» PROBLEM
The answer must consist of every line below that holds the word "servers".

---+---

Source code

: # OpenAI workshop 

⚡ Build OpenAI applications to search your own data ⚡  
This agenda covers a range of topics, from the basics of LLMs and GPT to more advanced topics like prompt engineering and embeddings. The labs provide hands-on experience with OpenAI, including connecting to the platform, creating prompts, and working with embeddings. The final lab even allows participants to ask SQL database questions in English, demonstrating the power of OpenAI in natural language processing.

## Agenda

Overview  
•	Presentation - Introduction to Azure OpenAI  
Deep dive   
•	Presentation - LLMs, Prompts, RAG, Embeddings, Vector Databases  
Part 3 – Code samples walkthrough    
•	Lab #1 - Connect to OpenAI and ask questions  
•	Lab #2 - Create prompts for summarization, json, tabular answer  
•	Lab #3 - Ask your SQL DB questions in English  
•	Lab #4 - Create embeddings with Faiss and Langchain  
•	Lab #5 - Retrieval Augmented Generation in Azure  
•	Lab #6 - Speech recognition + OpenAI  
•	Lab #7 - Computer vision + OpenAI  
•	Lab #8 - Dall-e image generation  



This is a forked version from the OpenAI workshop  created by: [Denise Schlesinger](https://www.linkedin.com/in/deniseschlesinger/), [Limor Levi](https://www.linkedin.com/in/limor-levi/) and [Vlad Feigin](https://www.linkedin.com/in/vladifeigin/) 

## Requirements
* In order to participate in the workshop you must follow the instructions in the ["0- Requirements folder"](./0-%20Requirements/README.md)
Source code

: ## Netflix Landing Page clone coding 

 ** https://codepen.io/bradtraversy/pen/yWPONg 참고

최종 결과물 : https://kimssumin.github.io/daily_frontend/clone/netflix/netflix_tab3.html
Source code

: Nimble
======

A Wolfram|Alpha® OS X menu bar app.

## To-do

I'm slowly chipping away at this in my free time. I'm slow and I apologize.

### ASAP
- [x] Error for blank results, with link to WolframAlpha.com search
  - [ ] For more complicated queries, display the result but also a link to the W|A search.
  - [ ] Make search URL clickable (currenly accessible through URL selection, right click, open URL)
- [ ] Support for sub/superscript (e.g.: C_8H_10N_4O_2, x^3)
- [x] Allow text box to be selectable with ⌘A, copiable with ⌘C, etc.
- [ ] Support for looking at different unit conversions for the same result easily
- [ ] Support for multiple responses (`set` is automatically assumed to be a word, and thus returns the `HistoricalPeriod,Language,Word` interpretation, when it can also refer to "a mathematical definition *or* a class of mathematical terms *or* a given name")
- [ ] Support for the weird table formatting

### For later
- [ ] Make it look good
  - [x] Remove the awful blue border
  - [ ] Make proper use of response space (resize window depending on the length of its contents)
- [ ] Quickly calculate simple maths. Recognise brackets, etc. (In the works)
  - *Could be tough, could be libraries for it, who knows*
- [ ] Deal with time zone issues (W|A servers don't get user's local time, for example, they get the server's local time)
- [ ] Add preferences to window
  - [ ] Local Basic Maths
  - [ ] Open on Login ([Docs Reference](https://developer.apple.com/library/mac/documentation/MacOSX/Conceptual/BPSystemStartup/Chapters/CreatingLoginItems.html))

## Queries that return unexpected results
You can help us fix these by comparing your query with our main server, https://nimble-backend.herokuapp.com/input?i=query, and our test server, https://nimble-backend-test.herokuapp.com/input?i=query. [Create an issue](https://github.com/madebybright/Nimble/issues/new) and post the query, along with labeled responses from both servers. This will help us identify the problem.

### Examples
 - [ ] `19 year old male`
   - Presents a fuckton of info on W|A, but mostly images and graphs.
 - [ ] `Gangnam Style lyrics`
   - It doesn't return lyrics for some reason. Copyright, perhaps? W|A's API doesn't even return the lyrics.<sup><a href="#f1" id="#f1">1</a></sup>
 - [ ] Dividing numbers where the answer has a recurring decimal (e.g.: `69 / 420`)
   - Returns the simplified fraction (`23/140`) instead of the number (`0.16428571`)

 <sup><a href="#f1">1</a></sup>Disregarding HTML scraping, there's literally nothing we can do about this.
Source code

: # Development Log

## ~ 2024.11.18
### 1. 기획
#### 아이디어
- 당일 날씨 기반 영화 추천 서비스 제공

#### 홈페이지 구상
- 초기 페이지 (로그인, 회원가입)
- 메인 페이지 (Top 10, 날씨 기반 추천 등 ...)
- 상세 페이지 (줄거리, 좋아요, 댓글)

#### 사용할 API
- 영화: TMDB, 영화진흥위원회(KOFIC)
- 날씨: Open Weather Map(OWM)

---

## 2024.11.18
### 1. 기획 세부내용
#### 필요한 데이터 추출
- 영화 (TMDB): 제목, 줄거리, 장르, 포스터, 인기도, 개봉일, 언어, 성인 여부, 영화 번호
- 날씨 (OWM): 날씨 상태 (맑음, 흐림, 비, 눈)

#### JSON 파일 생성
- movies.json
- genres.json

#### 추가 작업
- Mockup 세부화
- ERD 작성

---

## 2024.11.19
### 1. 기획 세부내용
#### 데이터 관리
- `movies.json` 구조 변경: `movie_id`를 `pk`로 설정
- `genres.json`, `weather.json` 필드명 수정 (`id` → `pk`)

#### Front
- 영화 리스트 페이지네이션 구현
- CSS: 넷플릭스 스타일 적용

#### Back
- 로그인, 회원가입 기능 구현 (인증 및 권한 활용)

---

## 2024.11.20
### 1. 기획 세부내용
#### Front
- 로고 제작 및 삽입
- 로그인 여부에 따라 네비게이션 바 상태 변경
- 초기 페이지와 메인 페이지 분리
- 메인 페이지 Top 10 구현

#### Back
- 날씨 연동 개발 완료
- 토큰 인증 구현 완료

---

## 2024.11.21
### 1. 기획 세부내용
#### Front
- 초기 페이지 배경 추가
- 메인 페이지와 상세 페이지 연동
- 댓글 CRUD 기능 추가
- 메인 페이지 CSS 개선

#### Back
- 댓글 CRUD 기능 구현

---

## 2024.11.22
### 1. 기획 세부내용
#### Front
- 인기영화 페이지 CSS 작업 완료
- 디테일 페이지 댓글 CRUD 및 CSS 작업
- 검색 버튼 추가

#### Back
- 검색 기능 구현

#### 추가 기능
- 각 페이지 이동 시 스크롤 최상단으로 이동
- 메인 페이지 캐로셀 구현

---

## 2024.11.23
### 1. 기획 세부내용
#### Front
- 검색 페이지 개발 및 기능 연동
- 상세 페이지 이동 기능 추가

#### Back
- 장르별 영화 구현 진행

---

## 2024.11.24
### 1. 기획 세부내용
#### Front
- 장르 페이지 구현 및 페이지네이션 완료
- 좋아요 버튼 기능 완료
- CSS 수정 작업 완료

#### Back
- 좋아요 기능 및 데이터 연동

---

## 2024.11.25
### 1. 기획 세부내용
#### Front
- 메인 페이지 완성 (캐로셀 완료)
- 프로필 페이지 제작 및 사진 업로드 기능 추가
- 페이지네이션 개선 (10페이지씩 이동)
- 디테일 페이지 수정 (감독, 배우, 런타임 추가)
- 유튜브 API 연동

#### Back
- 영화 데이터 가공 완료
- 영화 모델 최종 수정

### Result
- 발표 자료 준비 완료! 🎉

---+---

» ANSWER SECTION
- [ ] Deal with time zone issues (W|A servers don't get user's local time, for example, they get the server's local time)
You can help us fix these by comparing your query with our main server, https://nimble-backend.herokuapp.com/input?i=query, and our test server, https://nimble-backend-test.herokuapp.com/input?i=query. [Create an issue](https://github.com/madebybright/Nimble/issues/new) and post the query, along with labeled responses from both servers. This will help us identify the problem.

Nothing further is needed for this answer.